Healthcare: Next Steps

We had our day of glee over the abject failure of the GOP. And let’s recap: they had SEVEN YEARS to come up with a replacement and chose not to. It’s critical to understand why they didn’t, because it affects what we do moving forward. The Republicans never developed a replacement because they don’t want government to have any part of healthcare (or social services of any sort). Their goal is to dismantle not just the ACA, but Medicaid, Medicare and then Social Security. As a side dish – public education, environmental protection, etc. That’s their goal. And when your goal is death, you’re never looking to develop a treatment plan.

The AHCA bill was a tax bill, plain and simple. Its thrust was to create a trillion dollars in savings so that Ryan and crew could enact the tax cut bill they want: without the savings, it will be harder to decrease monies paid by individuals making over a million a year. They’ll likely make some progress, however, on corporate tax dismantling. More on that below.

It went down in flames for several reasons: yes, the protests certainly gave cover to Republican in moderate districts, especially those that Hillary Clinton carried last year. Don’t underestimate that, and DON’T STOP!!! But the overarching reasons are all on the Republican side: they have to do with the Freedom Caucus which stood en bloc in the face of direct threats from the White House. They couldn’t care less what their party thinks of them, they’re not afraid of Trump and Bannon, they don’t even care that much about their constituents. They are ideologues with no understanding of how government functions, only how to stop it. Their goal is NO government, and they’re too stupid to understand that “NO government” is synonymous with “Failed State” and “Anarchy”. In our planning, we need to consider the best ways to leverage them. Remember, this was never going to pass the Senate, and we suspected that when the first draft was published in early March. (See paragraph six in this link.)
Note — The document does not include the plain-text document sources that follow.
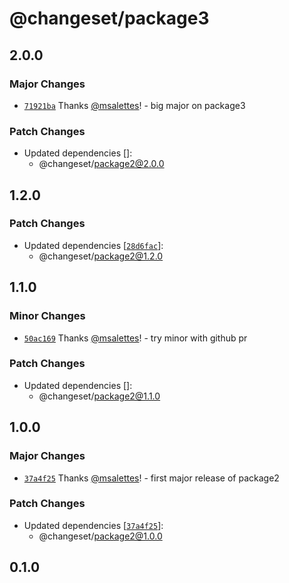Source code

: # @changeset/package3

## 2.0.0

### Major Changes

- [`71921ba`](https://github.com/msalettes/nx-changeset/commit/71921ba1588743c38c4910f6f02518135cbae934) Thanks [@msalettes](https://github.com/msalettes)! - big major on package3

### Patch Changes

- Updated dependencies []:
  - @changeset/package2@2.0.0

## 1.2.0

### Patch Changes

- Updated dependencies [[`28d6fac`](https://github.com/msalettes/nx-changeset/commit/28d6face8f0f8d41dfb6b8cf977f767f81df823f)]:
  - @changeset/package2@1.2.0

## 1.1.0

### Minor Changes

- [`50ac169`](https://github.com/msalettes/nx-changeset/commit/50ac169a48c371f12d7744a069be0b836180c5d8) Thanks [@msalettes](https://github.com/msalettes)! - try minor with github pr

### Patch Changes

- Updated dependencies []:
  - @changeset/package2@1.1.0

## 1.0.0

### Major Changes

- [`37a4f25`](https://github.com/msalettes/nx-changeset/commit/37a4f258b5a57988b7c0b12e598f25912622deb3) Thanks [@msalettes](https://github.com/msalettes)! - first major release of package2

### Patch Changes

- Updated dependencies [[`37a4f25`](https://github.com/msalettes/nx-changeset/commit/37a4f258b5a57988b7c0b12e598f25912622deb3)]:
  - @changeset/package2@1.0.0

## 0.1.0
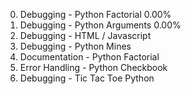 0. Debugging - Python Factorial
0.00%
1. Debugging - Python Arguments
0.00%
2. Debugging - HTML / Javascript
3. Debugging - Python Mines
4. Documentation - Python Factorial
5. Error Handling - Python Checkbook
6. Debugging - Tic Tac Toe Python
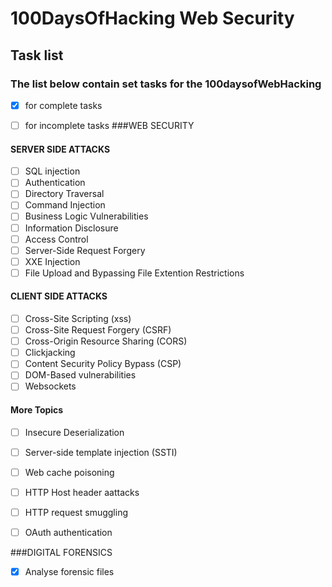 # 100DaysOfHacking Web Security
## Task list 

### The list below contain set tasks for the 100daysofWebHacking 

-  [x] for complete tasks  

-  [ ] for incomplete tasks 
###WEB SECURITY



#### SERVER SIDE ATTACKS
* [ ] SQL injection
* [ ] Authentication
* [ ] Directory Traversal
* [ ] Command Injection
* [ ] Business Logic Vulnerabilities
* [ ] Information Disclosure
* [ ] Access Control
* [ ] Server-Side Request Forgery
* [ ] XXE Injection
* [ ] File Upload and Bypassing File Extention Restrictions

#### CLIENT SIDE ATTACKS
* [ ] Cross-Site Scripting (xss)
* [ ] Cross-Site Request Forgery (CSRF)
* [ ] Cross-Origin Resource Sharing (CORS)
* [ ] Clickjacking
* [ ] Content Security Policy Bypass (CSP)
* [ ] DOM-Based vulnerabilities
* [ ] Websockets

#### More Topics
* [ ] Insecure Deserialization
* [ ] Server-side template injection (SSTI)
* [ ] Web cache poisoning
* [ ] HTTP Host header aattacks
* [ ] HTTP request smuggling
* [ ] OAuth authentication


###DIGITAL FORENSICS
*[X] Analyse forensic files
We need to understand what they’ll do next to determine what we’re going to do. First, we’ve got time because they’ve got a few other things taking precedence. The debt ceiling passed on 16 March. They only have through 28 April to come up with a new continuing resolution, or government shuts down. This is the next priority because if government shuts, it’s a Republican thing. The GOP always gets, and deserves, the blame, but this time they can’t even last out at the Democrats since they hold majorities. Remember, essential functions don’t stop, so checks still go out, and we can still fly in airplanes…but everything else grinds to a halt. In case you’re ever asked, when the government shuts down and then reopens, employees normally get back pay, and it costs MORE to have shut it down than had they kept it open.

#NotMyCheeto wants to work on tax reform. It’s going to be a heavy lift for him because of the information that comes out daily from the Fourth Estate regarding Deutsche Bank, the bank of Cypress, collusion with the Turkish government and then there’s Russia. Further, missing that trillion from the AHCA kills a lot of what they want to do. But they’re going to go for it because it’s who and what they are.
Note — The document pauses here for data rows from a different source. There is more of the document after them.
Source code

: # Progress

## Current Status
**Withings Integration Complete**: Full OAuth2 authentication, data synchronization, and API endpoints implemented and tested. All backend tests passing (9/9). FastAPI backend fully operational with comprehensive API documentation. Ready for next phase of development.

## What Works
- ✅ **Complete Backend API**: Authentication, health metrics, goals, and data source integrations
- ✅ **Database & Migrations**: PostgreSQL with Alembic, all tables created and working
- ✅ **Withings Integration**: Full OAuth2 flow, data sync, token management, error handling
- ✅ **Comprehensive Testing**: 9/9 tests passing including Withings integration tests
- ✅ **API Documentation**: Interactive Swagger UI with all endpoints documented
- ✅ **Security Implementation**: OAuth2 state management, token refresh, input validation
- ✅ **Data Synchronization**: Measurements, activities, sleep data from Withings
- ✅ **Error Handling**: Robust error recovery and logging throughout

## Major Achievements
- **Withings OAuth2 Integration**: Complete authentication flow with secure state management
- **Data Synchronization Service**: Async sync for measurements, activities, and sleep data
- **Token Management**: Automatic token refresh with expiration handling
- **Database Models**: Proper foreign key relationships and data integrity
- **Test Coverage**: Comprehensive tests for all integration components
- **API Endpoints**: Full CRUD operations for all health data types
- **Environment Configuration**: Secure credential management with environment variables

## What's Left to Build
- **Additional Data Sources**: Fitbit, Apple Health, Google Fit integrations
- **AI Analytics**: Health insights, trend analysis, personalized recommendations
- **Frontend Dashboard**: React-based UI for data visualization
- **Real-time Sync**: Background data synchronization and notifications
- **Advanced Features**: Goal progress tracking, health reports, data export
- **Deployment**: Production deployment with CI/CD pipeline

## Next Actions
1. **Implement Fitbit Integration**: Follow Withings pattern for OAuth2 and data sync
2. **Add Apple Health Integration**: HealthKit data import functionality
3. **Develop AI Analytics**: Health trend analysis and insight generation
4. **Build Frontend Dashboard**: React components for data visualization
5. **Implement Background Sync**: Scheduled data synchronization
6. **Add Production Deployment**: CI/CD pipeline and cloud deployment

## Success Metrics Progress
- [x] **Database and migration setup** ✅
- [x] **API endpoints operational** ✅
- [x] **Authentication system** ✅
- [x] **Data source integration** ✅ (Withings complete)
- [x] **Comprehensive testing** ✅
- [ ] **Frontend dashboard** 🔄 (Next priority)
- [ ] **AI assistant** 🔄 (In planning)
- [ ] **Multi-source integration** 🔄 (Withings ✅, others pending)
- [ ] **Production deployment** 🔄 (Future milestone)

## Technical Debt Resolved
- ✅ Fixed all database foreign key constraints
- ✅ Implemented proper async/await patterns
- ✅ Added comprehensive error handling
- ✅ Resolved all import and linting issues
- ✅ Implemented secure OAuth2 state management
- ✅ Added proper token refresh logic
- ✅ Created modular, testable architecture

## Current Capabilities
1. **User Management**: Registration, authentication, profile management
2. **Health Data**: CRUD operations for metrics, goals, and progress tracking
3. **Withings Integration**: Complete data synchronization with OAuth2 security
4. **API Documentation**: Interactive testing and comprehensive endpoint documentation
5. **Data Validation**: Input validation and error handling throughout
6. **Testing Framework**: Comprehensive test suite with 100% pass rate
Back to the main topic. They have some institutional things that they can do relative to healthcare. Remember that legislation isn’t legislation in action until the departments write and implement related rules. Thus, Tom Price has some leverage for what HHS can do relative to rules related to implementation of the current law. It’s normally not that hard to track because they’re required to publish in the Federal Register, allow time for comments, and then have some public discussion. Whether they follow the rules is anyone’s guess. However, I assume that the Fourth Estate will stay on top of this, and there will be an opportunity for all of us to comment. And yes, when the time comes, I’ll tell you how to do so. But that’s the first action item on the agenda: track HHS.
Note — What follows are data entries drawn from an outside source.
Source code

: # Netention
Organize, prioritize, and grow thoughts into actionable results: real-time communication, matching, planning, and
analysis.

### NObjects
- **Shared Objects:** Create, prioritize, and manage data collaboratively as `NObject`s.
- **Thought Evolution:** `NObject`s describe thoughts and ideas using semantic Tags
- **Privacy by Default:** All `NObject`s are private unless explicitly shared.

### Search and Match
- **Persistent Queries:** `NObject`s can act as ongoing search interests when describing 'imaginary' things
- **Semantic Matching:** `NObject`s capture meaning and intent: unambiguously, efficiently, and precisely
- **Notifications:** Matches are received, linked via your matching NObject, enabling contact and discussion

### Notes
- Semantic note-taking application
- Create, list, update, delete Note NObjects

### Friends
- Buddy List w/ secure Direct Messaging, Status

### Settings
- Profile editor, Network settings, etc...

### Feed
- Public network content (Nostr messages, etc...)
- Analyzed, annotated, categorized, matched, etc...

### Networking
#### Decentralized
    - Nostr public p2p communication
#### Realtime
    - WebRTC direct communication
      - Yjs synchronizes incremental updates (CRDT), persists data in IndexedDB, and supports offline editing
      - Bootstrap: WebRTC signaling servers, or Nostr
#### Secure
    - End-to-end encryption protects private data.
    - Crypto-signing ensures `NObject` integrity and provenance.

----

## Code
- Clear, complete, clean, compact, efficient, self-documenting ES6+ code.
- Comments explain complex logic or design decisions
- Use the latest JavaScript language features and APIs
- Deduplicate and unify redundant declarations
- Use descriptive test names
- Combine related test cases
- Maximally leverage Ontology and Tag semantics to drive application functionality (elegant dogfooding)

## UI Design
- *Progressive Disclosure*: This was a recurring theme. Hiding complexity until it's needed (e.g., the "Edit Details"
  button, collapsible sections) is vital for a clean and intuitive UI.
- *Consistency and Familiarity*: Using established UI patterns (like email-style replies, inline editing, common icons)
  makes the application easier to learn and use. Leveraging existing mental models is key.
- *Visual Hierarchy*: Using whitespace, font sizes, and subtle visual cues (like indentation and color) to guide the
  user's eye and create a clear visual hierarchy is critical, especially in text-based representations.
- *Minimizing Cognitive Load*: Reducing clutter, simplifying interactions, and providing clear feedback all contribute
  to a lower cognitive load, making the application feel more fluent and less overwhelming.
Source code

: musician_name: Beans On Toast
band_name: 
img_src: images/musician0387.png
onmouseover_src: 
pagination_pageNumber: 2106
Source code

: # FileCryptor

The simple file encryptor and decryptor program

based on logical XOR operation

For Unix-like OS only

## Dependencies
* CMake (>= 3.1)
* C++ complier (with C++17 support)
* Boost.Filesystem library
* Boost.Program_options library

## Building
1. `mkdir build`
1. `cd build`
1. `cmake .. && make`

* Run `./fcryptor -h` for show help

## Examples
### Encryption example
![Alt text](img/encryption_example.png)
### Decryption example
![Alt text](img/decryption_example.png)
Then, there will eventually be another piece of legislation, and we know what to do about that. We can only do what we can do in our own districts, so one of the things to do at this point is to find areas of agreement on ANYTHING with our local Republican reps to show them we’re willing to work together. That’s how government USED to work. So, for example, Ryan Costello has come out with a list of concerns he has about the upcoming budget — it pays to send nice notes supporting his opposition to changes to education and climate change. It helps later on when you’re on record not singly in opposition to everything he is thinking about. Yes, I’m still committed to seeing him ousted next year, but he is our Congressman in the 6th district. Sending a note saying “thank you” for saying he would have voted against the AHCA is also a good idea (and yes, I’ve sent my note because I don’t ask others to do what I won’t.)

For today, the ACA is still the law of the land, and we should feel great about that. But it’s not the end of the resistance because there are too many other things we need to watch out for. So — keep reading the legitimate press, do some research, keep up with your daily Action Items, and keep up the great work!